A comprehensive judging platform for hackathons
- Created with Django in a Docker container
- Hopefully will be deployable on Heroku soon
To dev locally:
- Clone repo.
git clone <>
- Spin up.
docker-compose up
- Open at
localhost:5082
with un:admin & pw:HackathonsRule!- Otherwise, create superuser
python manage.py createsuperuser
- Otherwise, create superuser
- Judging is a hard problem
- One of the main problems is judge scores are unreliable
- One solution was relative scoring with Gavel
- However, given restraints, this was not possible at HooHacks
- Our solution was normalized averages
- Normalization reduces variability between judges (not for each judge)
- Assumption 1. Some judges simply grade things more harshly than other judges
- Assumption 2. The distribution of scores for each team is normally distributed
- Assumption 3. The variance for each team's score distribution is the same
- Observation. The moving average of judge scores steadily increases throughout the judging time.
- We collect this information by running a normalization session where every judge evaluates a couple "fake" projects before real judging begins
- The empirical evidence is alright
- For each criteria (e.g. functionality, impact, creativity), if judge A's score was >= judge B's score in the normalization session, then the same held true for any project roughly 65-85% of the time.
- Note, the fact that judges did not agree on what was more creative or more impactful (though impactful was the most agreeable of our criteria) indicates the criteria we used were subjective. And that's acceptable. Reducing what makes a project "good" into a reasonable number of objective criteria is an exercise in futility.

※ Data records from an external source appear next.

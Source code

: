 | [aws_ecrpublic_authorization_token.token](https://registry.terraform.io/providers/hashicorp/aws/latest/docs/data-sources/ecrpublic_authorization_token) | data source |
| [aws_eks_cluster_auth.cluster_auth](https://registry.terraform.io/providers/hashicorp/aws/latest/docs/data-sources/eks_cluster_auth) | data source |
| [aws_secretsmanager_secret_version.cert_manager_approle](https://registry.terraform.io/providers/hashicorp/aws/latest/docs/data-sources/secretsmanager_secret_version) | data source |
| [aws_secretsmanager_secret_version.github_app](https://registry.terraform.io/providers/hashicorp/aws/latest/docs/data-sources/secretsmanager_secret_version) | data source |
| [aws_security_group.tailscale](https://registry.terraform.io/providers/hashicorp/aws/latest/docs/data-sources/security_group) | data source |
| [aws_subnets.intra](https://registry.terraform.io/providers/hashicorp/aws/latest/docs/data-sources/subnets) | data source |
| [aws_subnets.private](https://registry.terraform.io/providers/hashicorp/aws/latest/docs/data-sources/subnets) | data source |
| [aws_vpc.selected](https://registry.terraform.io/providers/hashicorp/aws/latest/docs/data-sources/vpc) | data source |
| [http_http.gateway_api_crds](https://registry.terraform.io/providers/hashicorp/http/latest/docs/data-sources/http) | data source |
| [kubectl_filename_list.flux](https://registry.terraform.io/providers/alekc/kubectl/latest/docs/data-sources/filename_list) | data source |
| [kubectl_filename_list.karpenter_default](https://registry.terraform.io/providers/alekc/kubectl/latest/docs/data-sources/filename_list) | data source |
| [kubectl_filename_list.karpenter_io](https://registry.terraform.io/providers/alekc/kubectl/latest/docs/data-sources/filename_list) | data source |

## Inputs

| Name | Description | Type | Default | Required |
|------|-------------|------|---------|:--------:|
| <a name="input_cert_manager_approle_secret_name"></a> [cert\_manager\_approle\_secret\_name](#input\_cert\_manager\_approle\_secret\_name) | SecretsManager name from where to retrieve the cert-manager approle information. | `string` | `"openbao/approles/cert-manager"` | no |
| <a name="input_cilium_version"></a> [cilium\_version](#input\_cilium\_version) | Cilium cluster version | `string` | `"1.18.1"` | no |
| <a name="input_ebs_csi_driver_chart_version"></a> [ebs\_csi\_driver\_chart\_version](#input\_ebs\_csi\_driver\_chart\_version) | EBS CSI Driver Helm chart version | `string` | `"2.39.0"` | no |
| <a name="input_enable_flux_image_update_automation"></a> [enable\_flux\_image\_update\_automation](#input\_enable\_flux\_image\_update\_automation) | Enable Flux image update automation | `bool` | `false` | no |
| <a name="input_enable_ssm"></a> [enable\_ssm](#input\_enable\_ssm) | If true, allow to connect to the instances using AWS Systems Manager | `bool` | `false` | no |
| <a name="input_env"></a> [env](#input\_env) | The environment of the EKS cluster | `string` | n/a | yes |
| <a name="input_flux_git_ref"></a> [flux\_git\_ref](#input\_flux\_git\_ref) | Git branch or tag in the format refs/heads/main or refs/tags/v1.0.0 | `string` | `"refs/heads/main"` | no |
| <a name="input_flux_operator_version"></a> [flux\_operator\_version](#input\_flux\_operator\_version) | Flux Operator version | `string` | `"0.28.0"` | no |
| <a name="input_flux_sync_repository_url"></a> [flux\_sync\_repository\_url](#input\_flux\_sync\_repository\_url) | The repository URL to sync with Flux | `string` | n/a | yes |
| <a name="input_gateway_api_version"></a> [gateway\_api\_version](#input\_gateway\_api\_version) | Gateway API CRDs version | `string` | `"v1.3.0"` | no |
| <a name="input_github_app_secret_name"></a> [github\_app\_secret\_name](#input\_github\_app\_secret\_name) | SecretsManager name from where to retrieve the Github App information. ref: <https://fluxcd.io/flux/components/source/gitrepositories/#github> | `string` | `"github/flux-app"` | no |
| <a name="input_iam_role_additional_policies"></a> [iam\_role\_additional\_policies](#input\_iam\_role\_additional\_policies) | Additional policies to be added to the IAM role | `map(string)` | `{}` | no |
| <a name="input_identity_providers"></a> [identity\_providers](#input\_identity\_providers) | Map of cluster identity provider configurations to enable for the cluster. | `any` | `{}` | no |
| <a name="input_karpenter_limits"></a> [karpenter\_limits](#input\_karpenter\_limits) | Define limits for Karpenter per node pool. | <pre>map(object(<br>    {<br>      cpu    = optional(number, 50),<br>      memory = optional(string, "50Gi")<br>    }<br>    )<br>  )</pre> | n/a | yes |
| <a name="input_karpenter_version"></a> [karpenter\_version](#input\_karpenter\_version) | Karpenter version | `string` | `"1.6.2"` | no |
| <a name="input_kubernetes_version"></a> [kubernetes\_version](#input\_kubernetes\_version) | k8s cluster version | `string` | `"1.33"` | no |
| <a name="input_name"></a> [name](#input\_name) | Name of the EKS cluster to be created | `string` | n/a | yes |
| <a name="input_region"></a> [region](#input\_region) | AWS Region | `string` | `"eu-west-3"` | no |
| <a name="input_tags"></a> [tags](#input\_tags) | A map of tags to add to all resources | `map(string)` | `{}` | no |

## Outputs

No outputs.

- The distribution of scores for the normalization "anchor" demos was (surprisingly) normally distributed so assumption 2 seems to hold.
- For each criteria (e.g. functionality, impact, creativity), if judge A's score was >= judge B's score in the normalization session, then the same held true for any project roughly 65-85% of the time.
- In conclusion, this method isn't perfect, but it's a reasonable step up from just averages
- Further, there are some interesting judging ideas that run orthogonal to score normalization. For example, imagine if every team's score was actually represented as a confidence interval. Every time a judge evaluates a team, the team's confidence interval shrinks toward its "true" score. Once a team is confidently out of the race, judges can stop evaluating them and start judging teams closer to the top. At the end of the day, the accuracy of the top rankings is important than that of the bottom rankings. This is effectively a linear bandit problem so we can probably apply some state-of-the-art reinforcement learning solutions?